New Vatican Documents on Internet Mainly Approving, Says Archbishop

VATICAN CITY — “The solution to the problems of the Internet is the Internet itself,” said Bishop Pierfranco Pastore, secretary of the Pontifical Council for Social Communications, indicating that using the Internet for good was the only way to combat the evil uses of the same technology.

Bishop Pastore was speaking Feb. 28, along with Archbishop John Foley, president of the same council, about two new documents treating the Internet, Ethics in Internet and The Church and Internet, released the same day. Both documents are available on the Vatican website (www.vatican.va/roman_curia/pontifical_cou ncils/pccs/index.htm).

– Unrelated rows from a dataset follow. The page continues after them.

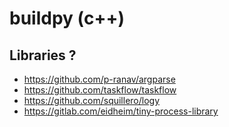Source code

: # buildpy (c++)


## Libraries ?


- https://github.com/p-ranav/argparse
- https://github.com/taskflow/taskflow
- https://github.com/squillero/logy
- https://gitlab.com/eidheim/tiny-process-library
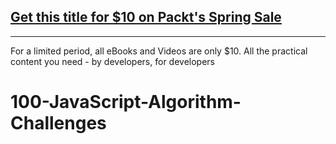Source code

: ## [Get this title for $10 on Packt's Spring Sale](https://www.packt.com/V16895?utm_source=github&utm_medium=packt-github-repo&utm_campaign=spring_10_dollar_2022)
-----
For a limited period, all eBooks and Videos are only $10. All the practical content you need \- by developers, for developers

# 100-JavaScript-Algorithm-Challenges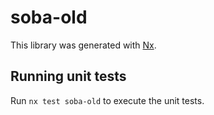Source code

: # soba-old

This library was generated with [Nx](https://nx.dev).

## Running unit tests

Run `nx test soba-old` to execute the unit tests.
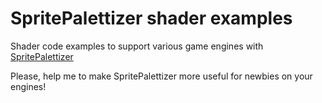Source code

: # SpritePalettizer shader examples
Shader code examples to support various game engines with [SpritePalettizer](https://github.com/nezvers/SpritePalettizer_example_shader_codes)

Please, help me to make SpritePalettizer more useful for newbies on your engines!
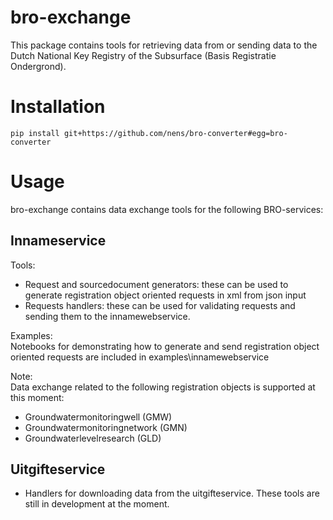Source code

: # bro-exchange
This package contains tools for retrieving data from or sending data to the Dutch National Key Registry of the Subsurface (Basis Registratie Ondergrond). 
 
# Installation
 
 `pip install git+https://github.com/nens/bro-converter#egg=bro-converter`

# Usage
bro-exchange contains data exchange tools for the following BRO-services:

## Innameservice
Tools:
- Request and sourcedocument generators: these can be used to generate registration object oriented requests in xml from json input
- Requests handlers: these can be used for validating requests and sending them to the innamewebservice.

Examples:
<br>
Notebooks for demonstrating how to generate and send registration object oriented requests are included in examples\innamewebservice

Note:
<br>
Data exchange related to the following registration objects is supported at this moment:

- Groundwatermonitoringwell (GMW)
- Groundwatermonitoringnetwork (GMN)
- Groundwaterlevelresearch (GLD)


## Uitgifteservice
- Handlers for downloading data from the uitgifteservice. These tools are still in development at the moment.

“The Internet is an opportunity and a challenge and not a threat,” said Archbishop Foley, addressing the attitude pastors in the Church should take. “A bishop is not a monk. He must pray, but he must also live and know the world in which his faithful live, in order to guide them and serve them.”

Ethics in Internet is part of an ongoing series on ethics in the media, following recent documents from the Pontifical Council for Social Communications on ethics in advertising and ethics in communications. The Church and Internet is focused on the Catholic use of the Internet, while warning against some of the dangers that exist. Both documents were drafted by Russell Shaw, an American journalist who has long written for the Catholic press, and who serves on the council.

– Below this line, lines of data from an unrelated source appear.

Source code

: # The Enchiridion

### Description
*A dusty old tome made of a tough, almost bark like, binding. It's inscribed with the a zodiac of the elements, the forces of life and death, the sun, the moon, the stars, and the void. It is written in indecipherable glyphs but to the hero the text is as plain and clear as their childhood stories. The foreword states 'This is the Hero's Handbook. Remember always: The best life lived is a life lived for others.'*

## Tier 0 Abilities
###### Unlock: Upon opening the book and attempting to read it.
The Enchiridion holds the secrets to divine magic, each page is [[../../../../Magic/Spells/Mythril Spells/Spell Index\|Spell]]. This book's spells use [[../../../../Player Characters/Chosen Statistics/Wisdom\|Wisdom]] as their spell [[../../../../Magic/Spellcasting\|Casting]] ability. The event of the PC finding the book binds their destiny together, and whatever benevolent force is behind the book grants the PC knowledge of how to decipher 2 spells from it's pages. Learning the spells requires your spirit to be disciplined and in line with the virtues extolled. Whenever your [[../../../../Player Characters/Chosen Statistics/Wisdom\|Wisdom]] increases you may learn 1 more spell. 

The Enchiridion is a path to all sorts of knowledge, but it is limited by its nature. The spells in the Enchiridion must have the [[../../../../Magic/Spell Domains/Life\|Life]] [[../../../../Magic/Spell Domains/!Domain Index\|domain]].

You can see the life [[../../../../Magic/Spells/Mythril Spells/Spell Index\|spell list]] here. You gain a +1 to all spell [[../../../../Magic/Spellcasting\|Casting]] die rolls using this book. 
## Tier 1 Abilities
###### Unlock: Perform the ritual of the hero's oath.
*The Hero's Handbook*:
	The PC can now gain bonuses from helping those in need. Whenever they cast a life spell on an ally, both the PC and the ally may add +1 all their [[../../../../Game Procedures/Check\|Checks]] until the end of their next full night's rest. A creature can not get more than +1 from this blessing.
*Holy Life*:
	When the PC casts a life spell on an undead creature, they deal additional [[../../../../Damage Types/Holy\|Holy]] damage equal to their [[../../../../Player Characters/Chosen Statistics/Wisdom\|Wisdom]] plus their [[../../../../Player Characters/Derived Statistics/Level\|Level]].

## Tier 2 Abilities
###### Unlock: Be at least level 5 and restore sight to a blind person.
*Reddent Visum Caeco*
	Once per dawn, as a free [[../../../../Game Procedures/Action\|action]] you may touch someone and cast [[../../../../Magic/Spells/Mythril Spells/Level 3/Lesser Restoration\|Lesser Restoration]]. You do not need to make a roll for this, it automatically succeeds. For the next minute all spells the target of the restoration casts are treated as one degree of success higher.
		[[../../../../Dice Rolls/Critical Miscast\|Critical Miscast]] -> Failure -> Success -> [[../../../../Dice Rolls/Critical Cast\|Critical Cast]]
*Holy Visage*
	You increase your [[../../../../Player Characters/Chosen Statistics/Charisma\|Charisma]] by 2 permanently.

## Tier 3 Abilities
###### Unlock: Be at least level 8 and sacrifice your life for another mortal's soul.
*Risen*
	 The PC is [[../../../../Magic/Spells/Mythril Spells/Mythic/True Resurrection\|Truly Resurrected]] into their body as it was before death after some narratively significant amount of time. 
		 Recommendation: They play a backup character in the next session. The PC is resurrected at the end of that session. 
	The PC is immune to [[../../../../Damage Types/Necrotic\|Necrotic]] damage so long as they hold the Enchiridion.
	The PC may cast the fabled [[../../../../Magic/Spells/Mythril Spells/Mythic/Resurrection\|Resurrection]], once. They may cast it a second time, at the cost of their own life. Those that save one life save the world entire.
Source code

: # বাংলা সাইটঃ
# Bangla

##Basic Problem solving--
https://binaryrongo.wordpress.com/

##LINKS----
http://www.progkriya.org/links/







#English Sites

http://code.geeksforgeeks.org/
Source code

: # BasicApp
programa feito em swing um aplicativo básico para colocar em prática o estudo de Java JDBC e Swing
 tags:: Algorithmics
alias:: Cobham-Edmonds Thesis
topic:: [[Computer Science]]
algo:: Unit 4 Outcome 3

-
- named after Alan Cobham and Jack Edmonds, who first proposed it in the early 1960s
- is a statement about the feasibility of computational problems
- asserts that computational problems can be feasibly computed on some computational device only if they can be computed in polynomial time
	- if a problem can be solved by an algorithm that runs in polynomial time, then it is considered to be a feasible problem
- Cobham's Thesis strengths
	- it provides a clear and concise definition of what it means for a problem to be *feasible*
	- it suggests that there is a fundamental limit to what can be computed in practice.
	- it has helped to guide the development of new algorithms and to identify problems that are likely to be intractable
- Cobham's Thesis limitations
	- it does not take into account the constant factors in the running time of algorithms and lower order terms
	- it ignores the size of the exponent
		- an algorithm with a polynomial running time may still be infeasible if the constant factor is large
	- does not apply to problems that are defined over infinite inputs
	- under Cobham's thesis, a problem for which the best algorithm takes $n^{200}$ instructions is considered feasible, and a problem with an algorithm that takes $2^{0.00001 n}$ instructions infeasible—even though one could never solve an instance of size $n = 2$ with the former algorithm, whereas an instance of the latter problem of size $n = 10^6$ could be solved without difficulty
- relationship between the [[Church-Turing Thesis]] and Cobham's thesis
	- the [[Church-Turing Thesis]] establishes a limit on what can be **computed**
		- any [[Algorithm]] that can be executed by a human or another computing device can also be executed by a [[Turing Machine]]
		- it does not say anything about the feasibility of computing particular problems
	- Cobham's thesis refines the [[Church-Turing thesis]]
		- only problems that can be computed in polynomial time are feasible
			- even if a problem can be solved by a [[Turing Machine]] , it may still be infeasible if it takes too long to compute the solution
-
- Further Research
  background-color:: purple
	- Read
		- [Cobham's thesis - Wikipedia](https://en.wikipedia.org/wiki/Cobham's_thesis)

The document notes moral failings present on the Internet, including hate sites, pornography, computer hacking and electronic theft, rumor and gossip masquerading as fact, and sensationalist journalism. In response, the document proposes self-regulation, backed up by international agreements which subject the Internet to the same standards expected in other media of communications, including television and newspapers.

Most interestingly, though, the Ethics document analyzes the Internet culture, and makes some critical observations about what one might call the “anthropology of the Internet.”

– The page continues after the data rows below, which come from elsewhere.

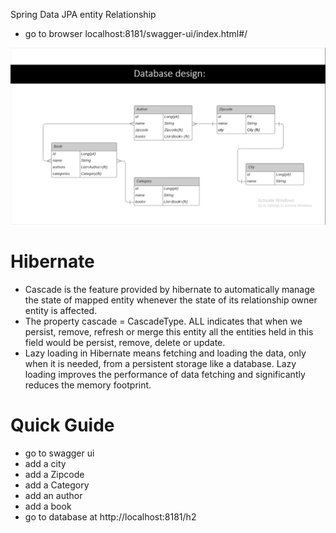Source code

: Spring Data JPA entity Relationship

- go to browser localhost:8181/swagger-ui/index.html#/

![My_image](images/er_diagram.png)


# Hibernate

- Cascade is the feature provided by hibernate to automatically manage the state of mapped entity whenever the state of its relationship owner entity is affected.
- The property cascade = CascadeType. ALL indicates that when we persist, remove, refresh or merge this entity all the entities held in this field would be persist, remove, delete or update.
- Lazy loading in Hibernate means fetching and loading the data, only when it is needed, from a persistent storage like a database. Lazy loading improves the performance of data fetching and significantly reduces the memory footprint.

# Quick Guide

- go to swagger ui
- add a city
- add a Zipcode
- add a Category
- add an author
- add a book
- go to database at http://localhost:8181/h2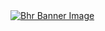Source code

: <a href="https://itsnuqtah.com" target="_blank">
  <img src="[https://res.cloudinary.com/nuqtah/image/upload/v1659985810/large_og_image_7c9fc1a841.jpg](https://raw.githubusercontent.com/bhrsols/bhr-website/main/public/assets/images/main.png?token=GHSAT0AAAAAAB3C7U356HBLK6HUMDFC3KWQY3TLPWA)" alt="Bhr Banner Image"/>
</a>
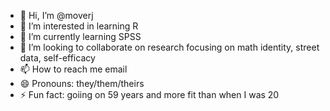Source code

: - 👋 Hi, I’m @moverj
- 👀 I’m interested in learning R
- 🌱 I’m currently learning SPSS
- 💞️ I’m looking to collaborate on research focusing on math identity, street data, self-efficacy
- 📫 How to reach me email
- 😄 Pronouns: they/them/theirs
- ⚡ Fun fact: goiing on 59 years and more fit than when I was 20

<!---
moverj/moverj is a ✨ special ✨ repository because its `README.md` (this file) appears on your GitHub profile.
You can click the Preview link to take a look at your changes.
--->
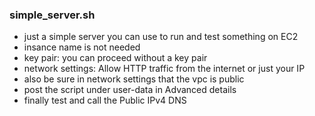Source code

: ### simple_server.sh
  * just a simple server you can use to run and test something on EC2
  * insance name is not needed 
  * key pair: you can proceed without a key pair
  * network settings: Allow HTTP traffic from the internet or just your IP
  * also be sure in network settings that the vpc is public
  * post the script under user-data in Advanced details
  * finally test and call the Public IPv4 DNS
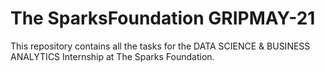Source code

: # The SparksFoundation GRIPMAY-21

This repository contains all the tasks for the DATA SCIENCE & BUSINESS ANALYTICS Internship at The Sparks Foundation.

“An idealistic vision of the free exchange of information and ideas has played a praiseworthy part in the development of the Internet,” says a key passage of the document. “Yet its decentralized configuration ... also proved congenial to a mindset opposed to anything smacking of legitimate regulation for public responsibility. An exaggerated individualism regarding the Internet thus emerged. Here, it was said, was a new realm, the marvelous land of cyberspace, where every sort of expression was allowed and the only law was total individual liberty to do as one pleased. Of course this meant that the only community whose rights and interests would be recognized in cyberspace was the community of radical libertarians. This way of thinking remains influential in some circles, supported by familiar libertarian arguments also used to defend pornography and violence in media generally.”

“Fundamentally, we do not view the Internet only as a source of problems; we see it as a source of benefits to the human race,” the pontifical council hastens to add.

The document, however, also deplored “attempts by public authorities to block access to information” which embarrasses or threatens them, or the use of communication technologies to “manipulate the public by propaganda and disinformation, or to impede legitimate freedom of expression and opinion.”